We "good Europeans": we too have our hours when we permit ourselves a warm-hearted patriotism, a lapse and regression into old loves and narrownesses—I have just given an example of it—hours of national ebullition, of patriotic palpitations and floods of various outmoded feelings. More ponderous spirits than we may have done with what in our case is confined to a few hours and is then over only after a longer period: one takes half a year, another half a life, according to the speed and power with which he digests it and of his "metabolism." Indeed, I can imagine dull, sluggish races which, even in our fast-moving Europe, would need half a century to overcome such atavistic attacks of patriotism and cleaving to one's native soil and to be restored to reason, I mean to "good Europeanism." And, while digressing on this possibility, I chanced to become the ear-witness of a conversation between two old "patriots"—it is clear they were both hard of hearing and thus spoke all the louder. "He has and knows as much philosophy as a peasant or a fraternity student," said one of them: "he is still innocent.
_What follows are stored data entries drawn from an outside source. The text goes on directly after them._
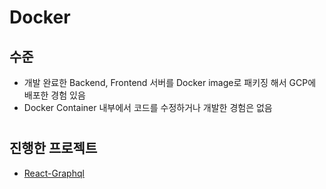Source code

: # Docker

## 수준
- 개발 완료한 Backend, Frontend 서버를 Docker image로 패키징 해서 GCP에 배포한 경험 있음
- Docker Container 내부에서 코드를 수정하거나 개발한 경험은 없음

#

## 진행한 프로젝트
- [React-Graphql](../2020/react-graphql.md)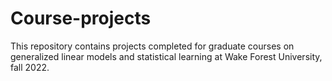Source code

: # Course-projects
This repository contains projects completed for graduate courses on generalized linear models and statistical learning at Wake Forest University, fall 2022.
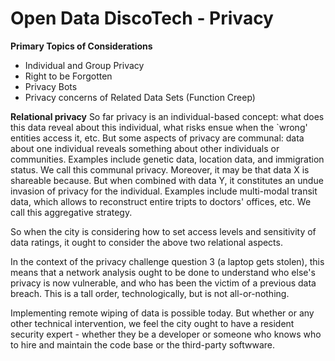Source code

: # Open Data DiscoTech - Privacy
**Primary Topics of Considerations**
- Individual and Group Privacy
- Right to be Forgotten
- Privacy Bots
- Privacy concerns of Related Data Sets (Function Creep)

**Relational privacy**
So far privacy is an individual-based concept: what does this data reveal about this individual, what risks ensue when the `wrong' entities access it, etc.
But some aspects of privacy are communal: data about one individual reveals something about other individuals or communities. Examples include genetic data, location data, and immigration status. We call this communal privacy.
Moreover, it may be that data X is shareable because. But when combined with data Y, it constitutes an undue invasion of privacy for the individual. 
Examples include multi-modal transit data, which allows to reconstruct entire tripts to doctors' offices, etc. We call this aggregative strategy.

So when the city is considering how to set access levels and sensitivity of data ratings, it ought to consider the above two relational aspects.

In the context of the privacy challenge question 3 (a laptop gets stolen), this means that a network analysis ought to be done to understand who else's privacy is now vulnerable, and who has been the victim of a previous data breach. 
This is a tall order, technologically, but is not all-or-nothing.

Implementing remote wiping of data is possible today. But whether or any other technical intervention, we feel the city ought to have a resident security expert - whether they be a developer or someone who knows who to hire and maintain the code base or the third-party softwware.
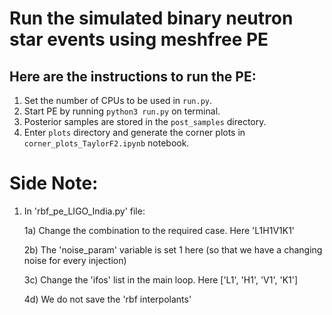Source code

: # Run the simulated binary neutron star events using meshfree PE


## Here are the instructions to run the PE:

1. Set the number of CPUs to be used in `run.py`.
2. Start PE by running `python3 run.py` on terminal.
3. Posterior samples are stored in the `post_samples` directory. 
4. Enter `plots` directory and generate the corner plots in `corner_plots_TaylorF2.ipynb` notebook. 



# Side Note: 

1) In 'rbf_pe_LIGO_India.py' file:

   1a) Change the combination to the required case. Here 'L1H1V1K1'
   
   2b) The 'noise_param' variable is set 1 here (so that we have a changing noise for every injection)
   
   3c) Change the 'ifos' list in the main loop. Here ['L1', 'H1', 'V1', 'K1']
   
   4d) We do not save the 'rbf interpolants'  
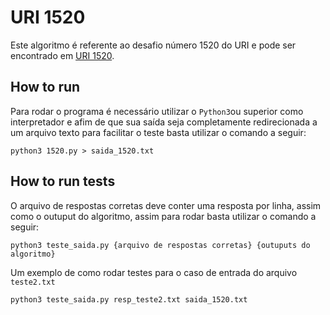 
# URI 1520
Este algoritmo é referente ao desafio número 1520 do URI e pode ser encontrado em [URI 1520](https://www.urionlinejudge.com.br/judge/pt/problems/view/1520).

## How to run

Para rodar o programa é necessário utilizar o `Python3`ou superior como interpretador e afim de que sua saída seja completamente redirecionada a um arquivo texto para facilitar o teste basta utilizar o comando a seguir:
    
    python3 1520.py > saida_1520.txt

## How to run tests

O arquivo de respostas corretas deve conter uma resposta por linha, assim como o outuput do algoritmo, assim para rodar basta utilizar o comando a seguir:

    python3 teste_saida.py {arquivo de respostas corretas} {outuputs do algoritmo}

Um exemplo de como rodar testes para o caso de entrada do arquivo `teste2.txt`

    python3 teste_saida.py resp_teste2.txt saida_1520.txt
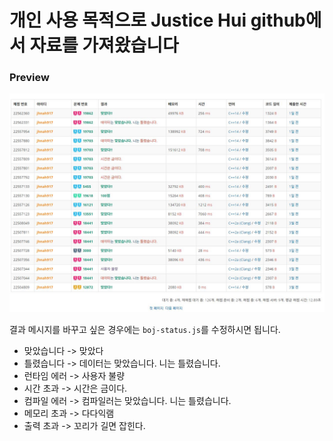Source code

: # 개인 사용 목적으로 Justice Hui github에서 자료를 가져왔습니다

### Preview

![](./preview.JPG)

결과 메시지를 바꾸고 싶은 경우에는 `boj-status.js`를 수정하시면 됩니다.

* 맞았습니다 -> 맞았다
* 틀렸습니다 -> 데이터는 맞았습니다. 니는 틀렸습니다.
* 런타임 에러 -> 사용자 불량
* 시간 초과 -> 시간은 금이다.
* 컴파일 에러 -> 컴파일러는 맞았습니다. 니는 틀렸습니다.
* 메모리 초과 -> 다다익램
* 출력 초과 -> 꼬리가 길면 잡힌다.
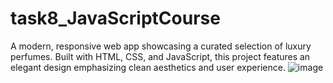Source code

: # task8_JavaScriptCourse
A modern, responsive web app showcasing a curated selection of luxury perfumes. Built with HTML, CSS, and JavaScript, this project features an elegant design emphasizing clean aesthetics and user experience.
![image](https://github.com/user-attachments/assets/fb124381-08e8-4a72-8d7c-3bd987655d29)
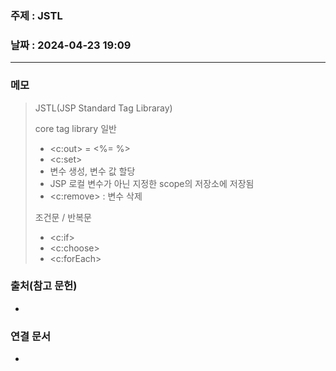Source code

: ### 주제 : JSTL

### 날짜 : 2024-04-23 19:09
----
### 메모
> JSTL(JSP Standard Tag Libraray)
> 
> core tag library
> 일반
> 	- <c:out> = <%= %>
> 	- <c:set>
> 	- 변수 생성, 변수 값 할당
> 	- JSP 로컬 변수가 아닌 지정한 scope의 저장소에 저장됨
> 	- <c:remove> : 변수 삭제
> 
> 조건문 / 반복문
> 	- <c:if>
> 	- <c:choose>
> 	- <c:forEach>

### 출처(참고 문헌)
-

### 연결 문서
-
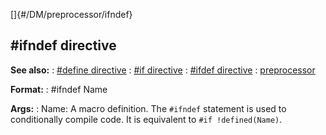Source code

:[]{#/DM/preprocessor/ifndef}
## #ifndef directive
**See also:**
:   [#define directive](#/DM/preprocessor/define)
:   [#if directive](#/DM/preprocessor/if)
:   [#ifdef directive](#/DM/preprocessor/ifdef)
:   [preprocessor](#/DM/preprocessor)
<!-- -->
**Format:**
:   #ifndef Name
<!-- -->
**Args:**
:   Name: A macro definition.
The `#ifndef` statement is used to conditionally compile code. It is
equivalent to `#if !defined(Name)`.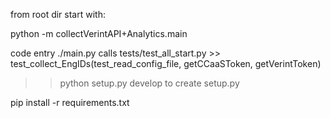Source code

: from root dir start with:

python -m collectVerintAPI+Analytics.main 

code entry ./main.py
calls tests/test_all_start.py >> test_collect_EngIDs(test_read_config_file, getCCaaSToken, getVerintToken)

>> python setup.py develop 
to create setup.py

pip install -r requirements.txt 
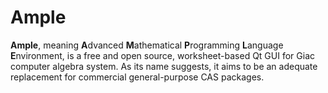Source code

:# Ample

<dl>
<b>Ample</b>, meaning <b>A</b>dvanced <b>M</b>athematical <b>P</b>rogramming <b>L</b>anguage <b>E</b>nvironment, is a free and open source, worksheet-based Qt GUI for Giac computer algebra system. As its name suggests, it aims to be an adequate replacement for commercial general-purpose CAS packages.
</dl>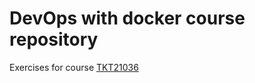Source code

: # DevOps with docker course repository

Exercises for course [TKT21036](https://devopswithdocker.com/) 
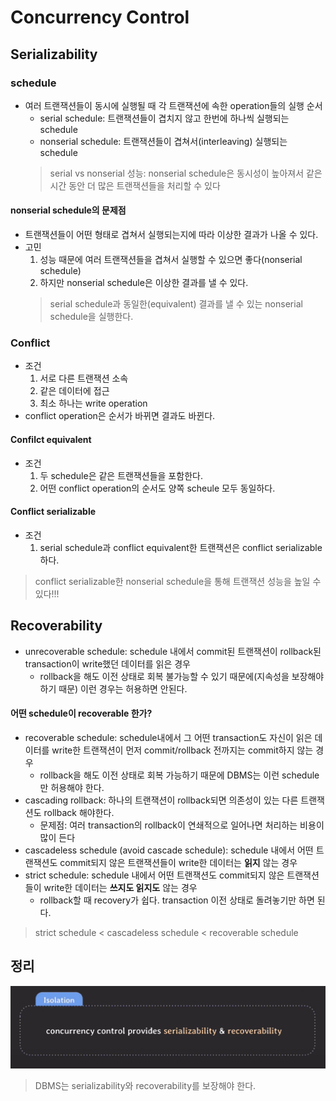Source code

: # Concurrency Control

## Serializability

### schedule
- 여러 트랜잭션들이 동시에 실행될 때 각 트랜잭션에 속한 operation들의 실행 순서
    - serial schedule: 트랜잭션들이 겹치지 않고 한번에 하나씩 실행되는 schedule
    - nonserial schedule: 트랜잭션들이 겹쳐서(interleaving) 실행되는 schedule
  > serial vs nonserial 성능: nonserial schedule은 동시성이 높아져서 같은 시간 동안 더 많은 트랜잭션들을 처리할 수 있다

#### nonserial schedule의 문제점
- 트랜잭션들이 어떤 형태로 겹쳐서 실행되는지에 따라 이상한 결과가 나올 수 있다.
- 고민
    1. 성능 때문에 여러 트랜잭션들을 겹쳐서 실행할 수 있으면 좋다(nonserial schedule)
    2. 하지만 nonserial schedule은 이상한 결과를 낼 수 있다.
  > serial schedule과 동일한(equivalent) 결과를 낼 수 있는 nonserial schedule을 실행한다.

### Conflict
- 조건
    1. 서로 다른 트랜잭션 소속
    2. 같은 데이터에 접근
    3. 최소 하나는 write operation
- conflict operation은 순서가 바뀌면 결과도 바뀐다.

#### Confilct equivalent
- 조건
    1. 두 schedule은 같은 트랜잭션들을 포함한다.
    2. 어떤 conflict operation의 순서도 양쪽 scheule 모두 동일하다.

#### Conflict serializable
- 조건
    1. serial schedule과 conflict equivalent한 트랜잭션은 conflict serializable하다.
> conflict serializable한 nonserial schedule을 통해 트랜잭션 성능을 높일 수 있다!!!

## Recoverability

- unrecoverable schedule: schedule 내에서 commit된 트랜잭션이 rollback된 transaction이 write했던 데이터를 읽은 경우 
    - rollback을 해도 이전 상태로 회복 불가능할 수 있기 때문에(지속성을 보장해야하기 때문) 이런 경우는 허용하면 안된다.

#### 어떤 schedule이 recoverable 한가?
- recoverable schedule: schedule내에서 그 어떤 transaction도 자신이 읽은 데이터를 write한 트랜잭션이 먼저 commit/rollback 전까지는 commit하지 않는 경우
    - rollback을 해도 이전 상태로 회복 가능하기 때문에 DBMS는 이런 schedule만 허용해야 한다.
- cascading rollback: 하나의 트랜잭션이 rollback되면 의존성이 있는 다른 트랜잭션도 rollback 해야한다.
    - 문제점: 여러 transaction의 rollback이 연쇄적으로 일어나면 처리하는 비용이 많이 든다
- cascadeless schedule (avoid cascade schedule): schedule 내에서 어떤 트랜잭션도 commit되지 않은 트랜잭션들이 write한 데이터는 **읽지** 않는 경우
- strict schedule: schedule 내에서 어떤 트랜잭션도 commit되지 않은 트랜잭션들이 write한 데이터는 **쓰지도 읽지도** 않는 경우
    - rollback할 때 recovery가 쉽다. transaction 이전 상태로 돌려놓기만 하면 된다.

> strict schedule < cascadeless schedule < recoverable schedule


## 정리

![img_2.png](img_2.png)
> DBMS는 serializability와 recoverability를 보장해야 한다.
But what does that matter nowadays! It is the age of the masses: they fall on their faces before anything massive. And in politics likewise. A statesman who builds for them another Tower of Babel, some monstrosity of empire and power, they call "great"—what does it matter if we, more cautious and reserved than they, persist in the old belief that it is the great idea alone which can bestow greatness on a deed or a cause. Suppose a statesman were to put his nation in the position of having henceforth to pursue "grand politics," for which it was ill equipped and badly prepared by nature, so that it had to sacrifice its old and sure virtues for the sake of a new and doubtful mediocrity—suppose a statesman were to condemn his nation to "politicizing" at all, while that nation had hitherto had something better to do and think about and in the depths of its soul still retained a cautious disgust for the restlessness, !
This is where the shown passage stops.